Among the lines below, a stretch begins at the one with "[File share with" and ends at the one with "[Decentralize node score". Repeat that stretch exactly, ends included.

::: Provided records

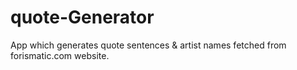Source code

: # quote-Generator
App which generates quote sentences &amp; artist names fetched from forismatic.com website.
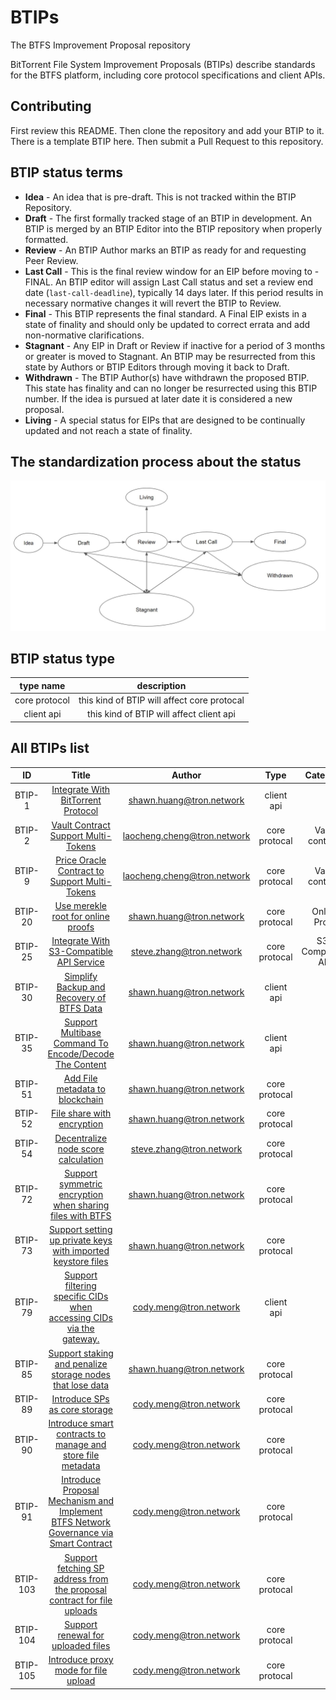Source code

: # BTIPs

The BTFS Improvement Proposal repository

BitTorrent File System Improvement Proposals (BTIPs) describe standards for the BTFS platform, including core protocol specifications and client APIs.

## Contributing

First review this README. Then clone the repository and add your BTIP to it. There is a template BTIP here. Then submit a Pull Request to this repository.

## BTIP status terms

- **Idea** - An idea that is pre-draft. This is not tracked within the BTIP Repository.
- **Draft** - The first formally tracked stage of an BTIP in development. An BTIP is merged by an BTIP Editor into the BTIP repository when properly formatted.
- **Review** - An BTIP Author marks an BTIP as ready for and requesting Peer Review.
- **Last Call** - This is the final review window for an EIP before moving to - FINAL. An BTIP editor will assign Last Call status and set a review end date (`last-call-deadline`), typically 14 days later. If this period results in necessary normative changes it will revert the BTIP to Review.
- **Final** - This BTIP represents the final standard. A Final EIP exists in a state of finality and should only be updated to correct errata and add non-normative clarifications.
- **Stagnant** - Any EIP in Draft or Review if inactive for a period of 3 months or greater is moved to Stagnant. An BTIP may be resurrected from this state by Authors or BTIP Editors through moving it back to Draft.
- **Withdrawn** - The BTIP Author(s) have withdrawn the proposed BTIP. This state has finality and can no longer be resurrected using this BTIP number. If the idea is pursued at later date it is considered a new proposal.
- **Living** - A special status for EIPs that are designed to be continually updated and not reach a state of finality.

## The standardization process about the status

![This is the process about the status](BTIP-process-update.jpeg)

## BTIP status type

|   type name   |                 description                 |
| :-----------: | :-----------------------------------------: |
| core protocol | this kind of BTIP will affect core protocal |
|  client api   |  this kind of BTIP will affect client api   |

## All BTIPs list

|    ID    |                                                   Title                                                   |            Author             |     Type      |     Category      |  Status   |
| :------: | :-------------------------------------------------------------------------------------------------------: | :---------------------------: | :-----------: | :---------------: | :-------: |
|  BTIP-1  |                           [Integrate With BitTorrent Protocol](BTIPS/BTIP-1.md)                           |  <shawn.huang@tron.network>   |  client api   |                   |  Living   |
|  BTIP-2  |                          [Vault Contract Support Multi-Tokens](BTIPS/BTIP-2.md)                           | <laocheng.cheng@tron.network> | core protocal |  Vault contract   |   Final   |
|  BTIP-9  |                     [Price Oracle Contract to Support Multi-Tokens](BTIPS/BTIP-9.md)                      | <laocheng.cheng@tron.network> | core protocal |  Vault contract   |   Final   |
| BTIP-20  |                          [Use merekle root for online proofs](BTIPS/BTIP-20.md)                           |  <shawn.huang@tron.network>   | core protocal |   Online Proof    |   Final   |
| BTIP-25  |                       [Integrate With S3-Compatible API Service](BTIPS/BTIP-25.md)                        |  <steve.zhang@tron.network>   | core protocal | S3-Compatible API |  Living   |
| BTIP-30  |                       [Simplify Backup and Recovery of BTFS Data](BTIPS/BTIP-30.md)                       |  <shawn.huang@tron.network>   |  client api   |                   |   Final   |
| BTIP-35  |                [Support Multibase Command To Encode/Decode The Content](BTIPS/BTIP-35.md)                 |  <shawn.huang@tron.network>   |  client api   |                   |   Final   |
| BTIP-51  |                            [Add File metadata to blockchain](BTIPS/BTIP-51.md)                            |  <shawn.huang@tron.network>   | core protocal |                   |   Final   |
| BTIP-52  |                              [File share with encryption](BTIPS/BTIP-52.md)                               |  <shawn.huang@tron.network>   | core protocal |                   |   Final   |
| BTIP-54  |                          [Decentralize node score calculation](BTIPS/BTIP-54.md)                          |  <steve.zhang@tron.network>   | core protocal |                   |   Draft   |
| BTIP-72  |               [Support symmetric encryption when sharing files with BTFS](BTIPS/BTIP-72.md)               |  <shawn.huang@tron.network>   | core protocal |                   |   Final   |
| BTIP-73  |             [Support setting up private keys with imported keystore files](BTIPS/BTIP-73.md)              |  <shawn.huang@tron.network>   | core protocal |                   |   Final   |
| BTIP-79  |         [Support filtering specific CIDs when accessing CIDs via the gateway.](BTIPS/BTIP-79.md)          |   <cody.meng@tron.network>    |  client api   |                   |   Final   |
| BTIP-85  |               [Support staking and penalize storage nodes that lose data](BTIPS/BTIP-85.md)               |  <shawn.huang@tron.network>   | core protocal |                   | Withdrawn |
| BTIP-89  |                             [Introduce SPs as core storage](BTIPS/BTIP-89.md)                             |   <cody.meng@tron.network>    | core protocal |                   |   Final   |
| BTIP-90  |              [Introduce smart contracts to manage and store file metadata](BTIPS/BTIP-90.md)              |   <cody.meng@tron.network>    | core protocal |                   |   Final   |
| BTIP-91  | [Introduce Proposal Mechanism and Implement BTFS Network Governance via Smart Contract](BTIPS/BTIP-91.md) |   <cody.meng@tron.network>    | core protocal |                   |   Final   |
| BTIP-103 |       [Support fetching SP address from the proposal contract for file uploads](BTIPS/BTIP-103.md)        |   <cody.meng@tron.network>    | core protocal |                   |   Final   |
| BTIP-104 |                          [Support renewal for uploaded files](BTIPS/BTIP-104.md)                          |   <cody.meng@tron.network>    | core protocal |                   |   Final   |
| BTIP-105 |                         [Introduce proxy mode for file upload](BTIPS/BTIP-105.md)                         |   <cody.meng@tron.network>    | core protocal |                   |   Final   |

::::::
::: Provided records

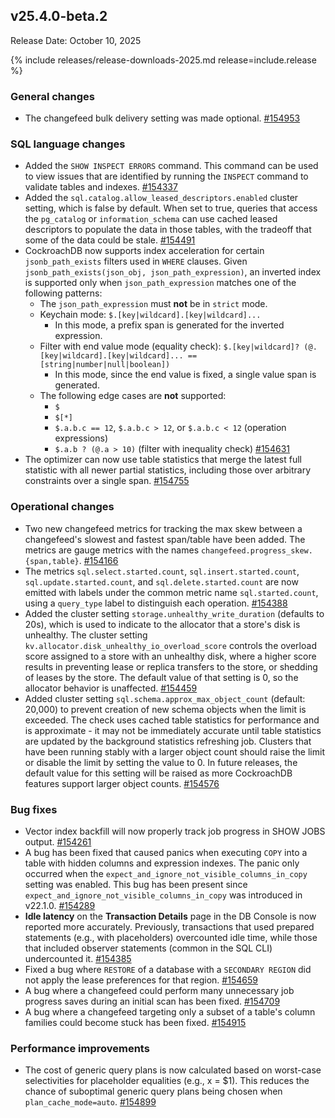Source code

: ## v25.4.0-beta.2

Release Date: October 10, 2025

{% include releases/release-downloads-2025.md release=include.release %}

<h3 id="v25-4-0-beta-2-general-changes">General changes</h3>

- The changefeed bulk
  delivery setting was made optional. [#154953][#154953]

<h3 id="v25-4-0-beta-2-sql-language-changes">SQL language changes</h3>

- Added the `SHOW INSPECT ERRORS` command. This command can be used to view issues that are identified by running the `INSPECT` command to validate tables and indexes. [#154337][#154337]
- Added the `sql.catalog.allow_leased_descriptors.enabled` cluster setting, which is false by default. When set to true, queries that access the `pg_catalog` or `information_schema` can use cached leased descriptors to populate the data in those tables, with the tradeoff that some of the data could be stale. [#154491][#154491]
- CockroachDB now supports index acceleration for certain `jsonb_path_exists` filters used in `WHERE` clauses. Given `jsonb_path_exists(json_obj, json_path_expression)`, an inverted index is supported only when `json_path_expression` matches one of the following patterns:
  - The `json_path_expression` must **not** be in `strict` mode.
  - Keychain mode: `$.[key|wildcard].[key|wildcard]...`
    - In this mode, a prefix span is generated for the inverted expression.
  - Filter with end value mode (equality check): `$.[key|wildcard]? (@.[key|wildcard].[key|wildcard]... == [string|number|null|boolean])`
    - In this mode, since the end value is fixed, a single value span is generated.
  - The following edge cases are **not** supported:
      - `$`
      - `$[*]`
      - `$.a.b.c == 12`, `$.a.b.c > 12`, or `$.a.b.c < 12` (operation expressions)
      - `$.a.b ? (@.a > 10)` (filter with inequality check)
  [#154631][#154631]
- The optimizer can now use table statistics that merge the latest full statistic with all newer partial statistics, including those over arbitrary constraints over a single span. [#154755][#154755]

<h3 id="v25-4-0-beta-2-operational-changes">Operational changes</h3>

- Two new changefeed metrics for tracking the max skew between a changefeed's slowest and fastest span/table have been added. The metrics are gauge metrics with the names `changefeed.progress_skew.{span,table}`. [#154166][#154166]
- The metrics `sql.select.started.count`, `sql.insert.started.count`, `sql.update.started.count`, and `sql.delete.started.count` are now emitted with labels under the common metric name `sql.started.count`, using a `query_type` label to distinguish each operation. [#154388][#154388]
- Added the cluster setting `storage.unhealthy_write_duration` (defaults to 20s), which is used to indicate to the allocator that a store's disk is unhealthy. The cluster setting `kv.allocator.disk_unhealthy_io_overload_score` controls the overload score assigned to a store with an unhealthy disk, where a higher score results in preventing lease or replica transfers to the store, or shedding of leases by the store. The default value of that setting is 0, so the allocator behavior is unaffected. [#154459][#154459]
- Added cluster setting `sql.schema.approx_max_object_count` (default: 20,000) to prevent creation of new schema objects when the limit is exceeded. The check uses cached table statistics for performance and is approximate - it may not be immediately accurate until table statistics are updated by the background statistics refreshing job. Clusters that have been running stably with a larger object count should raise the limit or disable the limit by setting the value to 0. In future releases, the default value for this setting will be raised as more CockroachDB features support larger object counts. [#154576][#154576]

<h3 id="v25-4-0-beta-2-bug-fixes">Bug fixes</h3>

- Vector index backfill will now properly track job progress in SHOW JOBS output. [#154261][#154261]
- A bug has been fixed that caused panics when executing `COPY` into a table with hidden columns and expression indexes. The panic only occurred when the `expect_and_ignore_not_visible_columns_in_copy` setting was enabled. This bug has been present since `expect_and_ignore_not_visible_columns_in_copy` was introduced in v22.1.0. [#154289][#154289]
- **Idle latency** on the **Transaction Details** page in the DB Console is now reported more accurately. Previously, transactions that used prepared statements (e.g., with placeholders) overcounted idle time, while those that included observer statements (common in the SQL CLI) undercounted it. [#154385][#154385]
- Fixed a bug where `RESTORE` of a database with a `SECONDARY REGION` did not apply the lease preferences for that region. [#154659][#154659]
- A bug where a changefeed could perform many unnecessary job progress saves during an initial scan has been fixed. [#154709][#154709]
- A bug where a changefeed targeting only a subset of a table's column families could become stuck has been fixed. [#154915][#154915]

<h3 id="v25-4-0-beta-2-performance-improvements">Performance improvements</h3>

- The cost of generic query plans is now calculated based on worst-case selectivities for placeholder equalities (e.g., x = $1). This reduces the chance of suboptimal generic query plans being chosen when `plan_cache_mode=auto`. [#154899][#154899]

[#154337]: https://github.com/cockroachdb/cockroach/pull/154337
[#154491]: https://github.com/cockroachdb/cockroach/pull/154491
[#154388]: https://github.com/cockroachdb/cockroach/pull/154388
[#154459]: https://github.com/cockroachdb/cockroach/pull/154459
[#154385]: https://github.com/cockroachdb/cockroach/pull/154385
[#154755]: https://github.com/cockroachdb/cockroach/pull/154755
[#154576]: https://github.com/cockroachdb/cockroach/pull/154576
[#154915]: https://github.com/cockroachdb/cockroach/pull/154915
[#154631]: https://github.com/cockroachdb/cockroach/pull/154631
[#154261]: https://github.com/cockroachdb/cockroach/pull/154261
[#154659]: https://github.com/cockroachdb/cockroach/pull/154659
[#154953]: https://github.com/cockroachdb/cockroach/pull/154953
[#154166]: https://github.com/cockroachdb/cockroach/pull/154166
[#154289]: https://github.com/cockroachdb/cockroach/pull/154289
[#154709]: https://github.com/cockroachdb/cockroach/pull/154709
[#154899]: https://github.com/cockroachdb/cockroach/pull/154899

::::::

▶ Solved exercise
| BTIP-52  |                              [File share with encryption](BTIPS/BTIP-52.md)                               |  <shawn.huang@tron.network>   | core protocal |                   |   Final   |
| BTIP-54  |                          [Decentralize node score calculation](BTIPS/BTIP-54.md)                          |  <steve.zhang@tron.network>   | core protocal |                   |   Draft   |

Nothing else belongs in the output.